A pathological case for asymmetric systems (big.LITTLE et al) is if you spawn
as many tasks as you have CPUs and they're not all spread out straight from
wakeup (so you have at least one rq coscheduling 2 tasks), the load balancer
might never solve that imbalance and leave a CPU idle for the duration of the
workload.

The problem there is that the current LB tries to balance avg_load, which is
screwy when asymmetric capacities are involved.
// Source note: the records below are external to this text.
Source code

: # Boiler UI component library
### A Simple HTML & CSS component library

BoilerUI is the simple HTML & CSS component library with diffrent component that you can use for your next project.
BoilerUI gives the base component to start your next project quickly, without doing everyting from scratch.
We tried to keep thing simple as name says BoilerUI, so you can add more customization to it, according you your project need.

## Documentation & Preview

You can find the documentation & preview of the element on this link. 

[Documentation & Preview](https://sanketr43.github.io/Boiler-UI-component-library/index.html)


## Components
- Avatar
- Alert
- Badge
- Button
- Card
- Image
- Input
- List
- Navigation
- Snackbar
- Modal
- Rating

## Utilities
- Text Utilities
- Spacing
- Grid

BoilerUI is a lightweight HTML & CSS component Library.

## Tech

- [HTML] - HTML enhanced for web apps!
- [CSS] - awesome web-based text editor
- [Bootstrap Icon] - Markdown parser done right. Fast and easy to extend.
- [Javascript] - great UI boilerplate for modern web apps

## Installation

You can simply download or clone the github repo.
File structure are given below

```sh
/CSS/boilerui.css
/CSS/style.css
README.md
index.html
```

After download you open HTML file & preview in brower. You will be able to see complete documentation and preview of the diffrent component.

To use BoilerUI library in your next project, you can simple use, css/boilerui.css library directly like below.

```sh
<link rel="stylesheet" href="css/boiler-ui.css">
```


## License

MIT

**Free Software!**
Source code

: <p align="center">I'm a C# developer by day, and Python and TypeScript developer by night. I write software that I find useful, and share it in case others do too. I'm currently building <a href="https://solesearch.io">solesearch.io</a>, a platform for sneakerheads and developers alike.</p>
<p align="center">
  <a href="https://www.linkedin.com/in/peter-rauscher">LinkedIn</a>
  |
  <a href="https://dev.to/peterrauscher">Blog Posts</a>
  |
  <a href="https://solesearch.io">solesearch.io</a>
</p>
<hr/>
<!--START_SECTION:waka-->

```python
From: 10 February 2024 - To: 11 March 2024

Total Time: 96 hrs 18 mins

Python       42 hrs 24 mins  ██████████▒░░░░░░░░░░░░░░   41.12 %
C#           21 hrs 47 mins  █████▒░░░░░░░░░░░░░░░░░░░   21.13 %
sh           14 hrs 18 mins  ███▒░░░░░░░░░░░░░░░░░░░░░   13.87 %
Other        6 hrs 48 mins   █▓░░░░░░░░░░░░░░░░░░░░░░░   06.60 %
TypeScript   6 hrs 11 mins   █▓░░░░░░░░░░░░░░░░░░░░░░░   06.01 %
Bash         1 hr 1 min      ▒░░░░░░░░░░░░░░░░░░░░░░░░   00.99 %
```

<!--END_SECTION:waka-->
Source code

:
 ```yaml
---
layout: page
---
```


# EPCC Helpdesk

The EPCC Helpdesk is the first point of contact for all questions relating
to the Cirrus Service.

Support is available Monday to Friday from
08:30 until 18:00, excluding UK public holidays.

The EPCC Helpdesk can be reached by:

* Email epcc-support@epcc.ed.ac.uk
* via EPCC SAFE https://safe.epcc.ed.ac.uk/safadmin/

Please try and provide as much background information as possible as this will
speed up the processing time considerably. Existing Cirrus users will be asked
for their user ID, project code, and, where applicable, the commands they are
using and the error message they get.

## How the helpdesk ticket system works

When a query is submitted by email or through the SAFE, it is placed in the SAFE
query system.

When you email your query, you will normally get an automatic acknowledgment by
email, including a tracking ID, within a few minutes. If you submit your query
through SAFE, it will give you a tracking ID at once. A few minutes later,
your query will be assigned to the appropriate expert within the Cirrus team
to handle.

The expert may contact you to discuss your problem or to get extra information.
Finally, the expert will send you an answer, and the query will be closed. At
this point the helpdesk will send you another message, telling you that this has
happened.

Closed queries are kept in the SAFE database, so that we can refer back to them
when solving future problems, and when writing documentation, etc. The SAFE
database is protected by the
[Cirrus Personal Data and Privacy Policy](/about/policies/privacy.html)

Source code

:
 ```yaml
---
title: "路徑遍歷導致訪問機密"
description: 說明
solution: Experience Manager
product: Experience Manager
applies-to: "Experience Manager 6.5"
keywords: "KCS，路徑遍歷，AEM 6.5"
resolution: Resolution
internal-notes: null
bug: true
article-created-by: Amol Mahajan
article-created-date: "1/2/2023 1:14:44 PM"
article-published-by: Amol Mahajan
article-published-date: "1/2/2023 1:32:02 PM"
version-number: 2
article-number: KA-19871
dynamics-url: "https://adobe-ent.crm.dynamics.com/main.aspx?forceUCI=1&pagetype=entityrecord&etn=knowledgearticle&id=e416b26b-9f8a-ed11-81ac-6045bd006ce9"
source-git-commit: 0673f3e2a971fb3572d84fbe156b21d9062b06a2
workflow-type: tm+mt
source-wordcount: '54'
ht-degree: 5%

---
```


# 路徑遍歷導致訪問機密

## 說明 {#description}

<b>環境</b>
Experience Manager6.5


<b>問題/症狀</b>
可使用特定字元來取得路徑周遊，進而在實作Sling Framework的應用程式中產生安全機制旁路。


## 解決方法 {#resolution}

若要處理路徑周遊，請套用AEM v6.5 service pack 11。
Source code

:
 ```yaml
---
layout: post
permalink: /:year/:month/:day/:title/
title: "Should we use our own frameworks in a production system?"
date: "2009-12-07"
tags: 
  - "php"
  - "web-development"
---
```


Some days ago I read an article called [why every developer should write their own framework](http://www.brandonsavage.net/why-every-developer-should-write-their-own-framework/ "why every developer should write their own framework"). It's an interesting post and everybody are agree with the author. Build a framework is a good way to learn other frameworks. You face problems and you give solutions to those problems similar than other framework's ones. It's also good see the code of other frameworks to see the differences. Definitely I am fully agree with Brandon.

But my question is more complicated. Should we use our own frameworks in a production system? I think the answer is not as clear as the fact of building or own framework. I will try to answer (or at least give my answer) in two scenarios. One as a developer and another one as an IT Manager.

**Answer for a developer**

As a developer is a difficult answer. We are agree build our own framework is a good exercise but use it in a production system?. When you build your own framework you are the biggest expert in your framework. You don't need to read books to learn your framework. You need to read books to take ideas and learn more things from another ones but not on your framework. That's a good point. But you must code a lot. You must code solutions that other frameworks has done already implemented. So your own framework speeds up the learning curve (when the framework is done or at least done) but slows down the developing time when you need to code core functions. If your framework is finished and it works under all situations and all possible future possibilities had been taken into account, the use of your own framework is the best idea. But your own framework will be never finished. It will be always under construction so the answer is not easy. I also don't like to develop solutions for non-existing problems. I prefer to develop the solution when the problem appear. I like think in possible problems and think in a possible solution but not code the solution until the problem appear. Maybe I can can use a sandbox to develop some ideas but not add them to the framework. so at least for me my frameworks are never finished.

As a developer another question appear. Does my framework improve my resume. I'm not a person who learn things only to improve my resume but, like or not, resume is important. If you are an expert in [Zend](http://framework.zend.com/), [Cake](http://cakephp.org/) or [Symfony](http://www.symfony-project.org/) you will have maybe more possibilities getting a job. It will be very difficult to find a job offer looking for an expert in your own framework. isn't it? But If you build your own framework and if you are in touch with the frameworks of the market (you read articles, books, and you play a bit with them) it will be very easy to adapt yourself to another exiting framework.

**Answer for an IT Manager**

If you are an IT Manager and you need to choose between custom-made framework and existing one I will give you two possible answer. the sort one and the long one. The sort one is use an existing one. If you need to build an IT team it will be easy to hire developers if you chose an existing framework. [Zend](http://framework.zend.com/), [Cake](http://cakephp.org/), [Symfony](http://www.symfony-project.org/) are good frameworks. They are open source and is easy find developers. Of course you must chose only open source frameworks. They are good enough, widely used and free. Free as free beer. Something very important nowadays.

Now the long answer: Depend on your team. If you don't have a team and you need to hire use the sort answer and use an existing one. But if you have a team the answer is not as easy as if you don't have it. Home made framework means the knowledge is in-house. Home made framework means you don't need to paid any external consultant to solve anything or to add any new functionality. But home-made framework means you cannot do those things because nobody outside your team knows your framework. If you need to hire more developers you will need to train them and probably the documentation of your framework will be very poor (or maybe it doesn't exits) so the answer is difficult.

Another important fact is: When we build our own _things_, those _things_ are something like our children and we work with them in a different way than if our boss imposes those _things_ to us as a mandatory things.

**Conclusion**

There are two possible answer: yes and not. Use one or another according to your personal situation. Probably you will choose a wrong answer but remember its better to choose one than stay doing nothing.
Take the h960 for instance, which is 4+4 big.LITTLE (LITTLEs are 462 capacity,
bigs 1024). Say you end up with 3 tasks on the LITTLEs (one is idle), and 5
tasks on the bigs (none idle). The tasks are CPU hogs, so they won't go
through new wakeups.

You have something like 3072 load on the LITTLEs vs 5120 on the bigs. The
thing is, a group's avg_load scales inversely with capacity:

sgs->avg_load = (sgs->group_load * SCHED_CAPACITY_SCALE) /
sgs->group_capacity;

That means the LITTLEs group ends up with 1702 avg_load, whereas the bigs
group gets 1280 - the LITTLEs group is seen as more "busy" despite having an
idle CPU. This kind of imbalance usually ends up in fix_small_imbalance()
territory, which is random at best.

>> @@ -8022,9 +8076,16 @@ static inline void update_sg_lb_stats(struct lb_env *env,
>> /*
>> * No need to call idle_cpu() if nr_running is not 0
>> */
>> - if (!nr_running && idle_cpu(i))
>> + if (!nr_running && idle_cpu(i)) {
>> sgs->idle_cpus++;
>> + /* Idle cpu can't have misfit task */
>> + continue;
>> + }
>> +
>> + if (local_group)
>> + continue;
>>
>> + /* Check for a misfit task on the cpu */
>> if (env->sd->flags & SD_ASYM_CPUCAPACITY &&
>> sgs->group_misfit_task_load < rq->misfit_task_load) {
>> sgs->group_misfit_task_load = rq->misfit_task_load;
>
> So.... why exactly do we not care about misfit tasks on CPUs in the
> local group? I'm not saying you're wrong because you have a clear idea
> on how misfit tasks should be treated but it's very non-obvious just
> from the code.
>

Misfit tasks need to be migrated away to CPUs of higher capacity. We let that
happen through the usual load-balance pull - there's little point in pulling
from ourselves.

> I didn't see anything obvious after this point but I also am getting a
> bit on the fried side trying to hold this entire patch in my head and
> got hung up on the NUMA domain balancing in particular.
>

I share the feeling, I've done it by chunks but need to have another go at it.